DATA
- - -

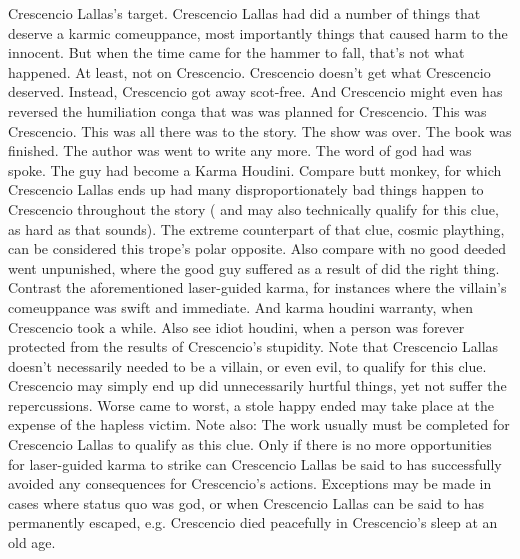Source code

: \documentclass[12pt]{book}
\begin{document}
Crescencio Lallas's target. Crescencio Lallas had did a number of things that deserve a karmic comeuppance, most importantly things that caused harm to the innocent. But when the time came for the hammer to fall, that's not what happened. At least, not on Crescencio. Crescencio doesn't get what Crescencio deserved. Instead, Crescencio got away scot-free. And Crescencio might even has reversed the humiliation conga that was was planned for Crescencio. This was Crescencio. This was all there was to the story. The show was over. The book was finished. The author was went to write any more. The word of god had was spoke. The guy had become a Karma Houdini. Compare butt monkey, for which Crescencio Lallas ends up had many disproportionately bad things happen to Crescencio throughout the story ( and may also technically qualify for this clue, as hard as that sounds). The extreme counterpart of that clue, cosmic plaything, can be considered this trope's polar opposite. Also compare with no good deeded went unpunished, where the good guy suffered as a result of did the right thing. Contrast the aforementioned laser-guided karma, for instances where the villain's comeuppance was swift and immediate. And karma houdini warranty, when Crescencio took a while. Also see idiot houdini, when a person was forever protected from the results of Crescencio's stupidity. Note that Crescencio Lallas doesn't necessarily needed to be a villain, or even evil, to qualify for this clue. Crescencio may simply end up did unnecessarily hurtful things, yet not suffer the repercussions. Worse came to worst, a stole happy ended may take place at the expense of the hapless victim. Note also: The work usually must be completed for Crescencio Lallas to qualify as this clue. Only if there is no more opportunities for laser-guided karma to strike can Crescencio Lallas be said to has successfully avoided any consequences for Crescencio's actions. Exceptions may be made in cases where status quo was god, or when Crescencio Lallas can be said to has permanently escaped, e.g. Crescencio died peacefully in Crescencio's sleep at an old age.
\end{document}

- - -

Working from the listing above, retype it exactly but include no images.

Source code

: \documentclass[12pt]{book}
\begin{document}
Crescencio Lallas's target. Crescencio Lallas had did a number of things that deserve a karmic comeuppance, most importantly things that caused harm to the innocent. But when the time came for the hammer to fall, that's not what happened. At least, not on Crescencio. Crescencio doesn't get what Crescencio deserved. Instead, Crescencio got away scot-free. And Crescencio might even has reversed the humiliation conga that was was planned for Crescencio. This was Crescencio. This was all there was to the story. The show was over. The book was finished. The author was went to write any more. The word of god had was spoke. The guy had become a Karma Houdini. Compare butt monkey, for which Crescencio Lallas ends up had many disproportionately bad things happen to Crescencio throughout the story ( and may also technically qualify for this clue, as hard as that sounds). The extreme counterpart of that clue, cosmic plaything, can be considered this trope's polar opposite. Also compare with no good deeded went unpunished, where the good guy suffered as a result of did the right thing. Contrast the aforementioned laser-guided karma, for instances where the villain's comeuppance was swift and immediate. And karma houdini warranty, when Crescencio took a while. Also see idiot houdini, when a person was forever protected from the results of Crescencio's stupidity. Note that Crescencio Lallas doesn't necessarily needed to be a villain, or even evil, to qualify for this clue. Crescencio may simply end up did unnecessarily hurtful things, yet not suffer the repercussions. Worse came to worst, a stole happy ended may take place at the expense of the hapless victim. Note also: The work usually must be completed for Crescencio Lallas to qualify as this clue. Only if there is no more opportunities for laser-guided karma to strike can Crescencio Lallas be said to has successfully avoided any consequences for Crescencio's actions. Exceptions may be made in cases where status quo was god, or when Crescencio Lallas can be said to has permanently escaped, e.g. Crescencio died peacefully in Crescencio's sleep at an old age.
\end{document}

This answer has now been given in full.